How We Raised $1M Seed Money in 5 weeks in Berlin – Part 3: 9 Recommendations

This is the last part of my short series on our Remerge Seed round, which covers a quick summary and hopefully helps future startups.

Why were we able to raise $1M with just a 2-page PDF and no product? What were the key points? And can this be reproduced? Here are my thoughts and my recommendations.
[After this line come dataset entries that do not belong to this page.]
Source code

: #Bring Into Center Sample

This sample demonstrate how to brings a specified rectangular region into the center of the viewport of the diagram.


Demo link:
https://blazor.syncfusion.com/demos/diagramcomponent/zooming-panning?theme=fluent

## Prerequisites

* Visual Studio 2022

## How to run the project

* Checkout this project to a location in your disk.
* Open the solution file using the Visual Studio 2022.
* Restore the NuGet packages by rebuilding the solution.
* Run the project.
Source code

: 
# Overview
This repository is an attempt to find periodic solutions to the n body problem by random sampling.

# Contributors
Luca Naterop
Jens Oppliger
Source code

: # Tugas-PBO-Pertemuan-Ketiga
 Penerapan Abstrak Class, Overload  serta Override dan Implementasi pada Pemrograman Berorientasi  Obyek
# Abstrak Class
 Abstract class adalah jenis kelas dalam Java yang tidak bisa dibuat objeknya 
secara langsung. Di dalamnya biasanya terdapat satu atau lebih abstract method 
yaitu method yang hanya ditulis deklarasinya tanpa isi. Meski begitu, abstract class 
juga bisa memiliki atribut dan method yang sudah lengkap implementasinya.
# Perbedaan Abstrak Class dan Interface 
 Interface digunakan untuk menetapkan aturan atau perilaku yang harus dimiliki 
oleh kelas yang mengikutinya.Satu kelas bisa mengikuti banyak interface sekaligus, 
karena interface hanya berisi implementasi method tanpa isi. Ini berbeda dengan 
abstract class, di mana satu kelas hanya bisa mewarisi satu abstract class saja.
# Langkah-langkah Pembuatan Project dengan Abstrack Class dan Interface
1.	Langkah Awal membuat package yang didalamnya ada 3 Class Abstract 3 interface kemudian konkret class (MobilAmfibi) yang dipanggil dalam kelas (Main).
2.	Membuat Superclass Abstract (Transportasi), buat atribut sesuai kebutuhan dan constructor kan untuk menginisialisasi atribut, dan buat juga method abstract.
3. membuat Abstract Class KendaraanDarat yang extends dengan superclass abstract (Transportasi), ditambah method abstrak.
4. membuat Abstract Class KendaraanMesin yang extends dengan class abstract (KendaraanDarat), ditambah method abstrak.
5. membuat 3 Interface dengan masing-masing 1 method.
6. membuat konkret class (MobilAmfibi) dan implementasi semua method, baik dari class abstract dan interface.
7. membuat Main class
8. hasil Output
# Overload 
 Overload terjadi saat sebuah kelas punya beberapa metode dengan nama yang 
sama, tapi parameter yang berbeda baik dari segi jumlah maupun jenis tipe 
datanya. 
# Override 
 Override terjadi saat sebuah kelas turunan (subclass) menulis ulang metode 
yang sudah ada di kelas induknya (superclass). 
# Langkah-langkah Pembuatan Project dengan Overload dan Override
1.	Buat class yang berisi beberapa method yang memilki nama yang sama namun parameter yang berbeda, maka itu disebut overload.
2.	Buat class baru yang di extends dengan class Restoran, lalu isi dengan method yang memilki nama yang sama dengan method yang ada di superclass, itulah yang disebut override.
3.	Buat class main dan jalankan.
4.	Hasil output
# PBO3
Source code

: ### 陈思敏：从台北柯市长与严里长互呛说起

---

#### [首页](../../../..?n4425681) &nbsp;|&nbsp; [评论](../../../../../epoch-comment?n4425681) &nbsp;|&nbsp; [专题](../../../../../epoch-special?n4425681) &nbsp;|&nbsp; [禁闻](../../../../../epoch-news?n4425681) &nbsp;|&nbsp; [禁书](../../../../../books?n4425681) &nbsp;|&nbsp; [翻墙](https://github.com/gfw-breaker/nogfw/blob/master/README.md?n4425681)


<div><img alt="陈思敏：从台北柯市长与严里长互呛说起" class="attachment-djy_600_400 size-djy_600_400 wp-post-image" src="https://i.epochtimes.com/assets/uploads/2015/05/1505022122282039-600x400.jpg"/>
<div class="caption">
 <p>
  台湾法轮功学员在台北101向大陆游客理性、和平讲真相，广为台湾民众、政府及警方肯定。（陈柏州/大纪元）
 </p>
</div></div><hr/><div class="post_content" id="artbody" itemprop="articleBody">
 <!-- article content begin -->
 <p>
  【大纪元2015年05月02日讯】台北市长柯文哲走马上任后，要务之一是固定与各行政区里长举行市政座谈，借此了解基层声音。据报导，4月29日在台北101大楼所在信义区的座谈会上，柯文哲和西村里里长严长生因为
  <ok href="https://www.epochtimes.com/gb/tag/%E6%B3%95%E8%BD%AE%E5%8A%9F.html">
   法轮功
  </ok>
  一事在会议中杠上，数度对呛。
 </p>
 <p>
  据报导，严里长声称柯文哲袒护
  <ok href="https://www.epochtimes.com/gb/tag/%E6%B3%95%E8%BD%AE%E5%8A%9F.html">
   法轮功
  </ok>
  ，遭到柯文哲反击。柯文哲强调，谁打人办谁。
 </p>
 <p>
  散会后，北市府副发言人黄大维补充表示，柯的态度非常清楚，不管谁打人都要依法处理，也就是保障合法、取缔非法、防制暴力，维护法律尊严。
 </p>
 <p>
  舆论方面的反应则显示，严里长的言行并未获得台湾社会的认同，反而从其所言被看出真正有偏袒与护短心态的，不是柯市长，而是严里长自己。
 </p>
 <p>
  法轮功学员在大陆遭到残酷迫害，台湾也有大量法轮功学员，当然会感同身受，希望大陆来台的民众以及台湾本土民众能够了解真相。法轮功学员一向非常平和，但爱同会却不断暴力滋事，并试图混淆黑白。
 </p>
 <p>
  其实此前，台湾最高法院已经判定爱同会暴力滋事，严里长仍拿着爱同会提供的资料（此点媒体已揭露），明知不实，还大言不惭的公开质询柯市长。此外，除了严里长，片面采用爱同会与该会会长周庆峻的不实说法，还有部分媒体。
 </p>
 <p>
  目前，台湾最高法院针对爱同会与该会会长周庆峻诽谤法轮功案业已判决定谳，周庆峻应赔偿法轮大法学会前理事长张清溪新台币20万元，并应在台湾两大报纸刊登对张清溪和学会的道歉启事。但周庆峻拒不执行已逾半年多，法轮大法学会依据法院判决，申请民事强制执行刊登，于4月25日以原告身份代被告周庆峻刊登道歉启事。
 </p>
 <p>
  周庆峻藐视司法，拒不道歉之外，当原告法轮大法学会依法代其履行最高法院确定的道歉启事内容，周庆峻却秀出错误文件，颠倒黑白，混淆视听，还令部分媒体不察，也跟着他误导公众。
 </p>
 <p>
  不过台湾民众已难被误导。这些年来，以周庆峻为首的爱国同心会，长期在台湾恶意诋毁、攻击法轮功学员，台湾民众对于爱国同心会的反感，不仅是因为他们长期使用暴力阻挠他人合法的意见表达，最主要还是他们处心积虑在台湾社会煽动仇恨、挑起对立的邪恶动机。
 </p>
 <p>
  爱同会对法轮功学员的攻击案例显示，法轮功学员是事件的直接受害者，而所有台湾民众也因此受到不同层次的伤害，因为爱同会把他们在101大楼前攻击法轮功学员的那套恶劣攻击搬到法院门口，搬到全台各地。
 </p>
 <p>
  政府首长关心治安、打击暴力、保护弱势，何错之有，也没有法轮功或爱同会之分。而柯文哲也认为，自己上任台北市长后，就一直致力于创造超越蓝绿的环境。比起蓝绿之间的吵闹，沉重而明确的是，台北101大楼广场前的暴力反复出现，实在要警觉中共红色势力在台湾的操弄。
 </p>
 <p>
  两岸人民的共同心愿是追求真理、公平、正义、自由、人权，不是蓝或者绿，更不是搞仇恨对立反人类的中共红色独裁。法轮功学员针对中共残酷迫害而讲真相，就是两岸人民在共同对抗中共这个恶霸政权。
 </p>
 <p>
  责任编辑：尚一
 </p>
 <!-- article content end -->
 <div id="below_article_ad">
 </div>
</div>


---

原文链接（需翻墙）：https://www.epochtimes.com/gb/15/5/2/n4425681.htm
Raise Money to Invest in People, Product and Infrastructure

Raise Money to Invest in People, Product and Infrastructure

  1. Experienced Team: I believe the team was one of the biggest success factors. Being able to offer 5 founders, who fit perfectly for the plan is not the standard for early rounds. Normally there are 1 or 2 founders, who have a great idea, but lack the personnel for execution. This is not a totally bad thing, as they normally need the early-stage money to be able to hire good personnel. But even then it is a big plus, if you have already identified good employees, who want to join you as soon as you close a seed round.
  2. Easy-to-understand Product & Model: To be honest, offering app retargeting is definitely not a “genius idea” – it’s obvious, that there is a market for this. But people understand this, and it is a known model from the online space. You “just” need to explain, what value you will bring into the market and why you can succeed against your competitors. If people don’t understand the customer need of your product, it’s hard for them to trust your approach.
  3. Network: Raising money is a people and trust business and we have some well-connected advisors on board. We – the founders – lacked in deep connections to the financing and business angel market, which is the reason why we have support in form of advisor on board. This is something I recommend to young startups, as it can be really difficult and time-consuming to pitch to unknown angels or investors.
  4. Lead Investor: Try to close somebody, who goes into the lead and trusts you. You might even want to give him better terms or conditions. A deal could look like i.e. if you are not able to raise the proposed amount of money by other investors, he will get then better terms.
  5. Legal Setup: Before we started to approach investors, we had already a shareholder agreement and personal commitment in terms of spent money. We had cliff and vesting periods defined for the founders and have reserved shares for future team members. This reduces the risk for investors.
  6. Artificial Shortage: Limit the amount of money to be raised. You can still raise it later, if you get high demand.
  7. Milestones: Why do you need the money? Building product? Extending the team? Internationalization? M&A? This should be clear to investors. It also relates to Artificial Shortage: If there is more demand for investment than you need, set new milestones. I.e. if you need the money for internationalization and get more demand, you might use the additional money for acquiring a company.
  8. Market: Understand the current market conditions for investments in general and in your vertical. What are realistic terms for your company to close? Without knowing them, it is hard to define what “fair” terms for your company are.
  9. Gut Feeling: In the end your team and you need to have a good feeling when closing a deal. If you have the inner feeling, that it is a bad deal, then look for alternatives. Therefore always plan more time for fundraising and create artificial shortage and send out deadlines for specific process steps. That way you minimize the risk for getting in a troublesome situation for your company.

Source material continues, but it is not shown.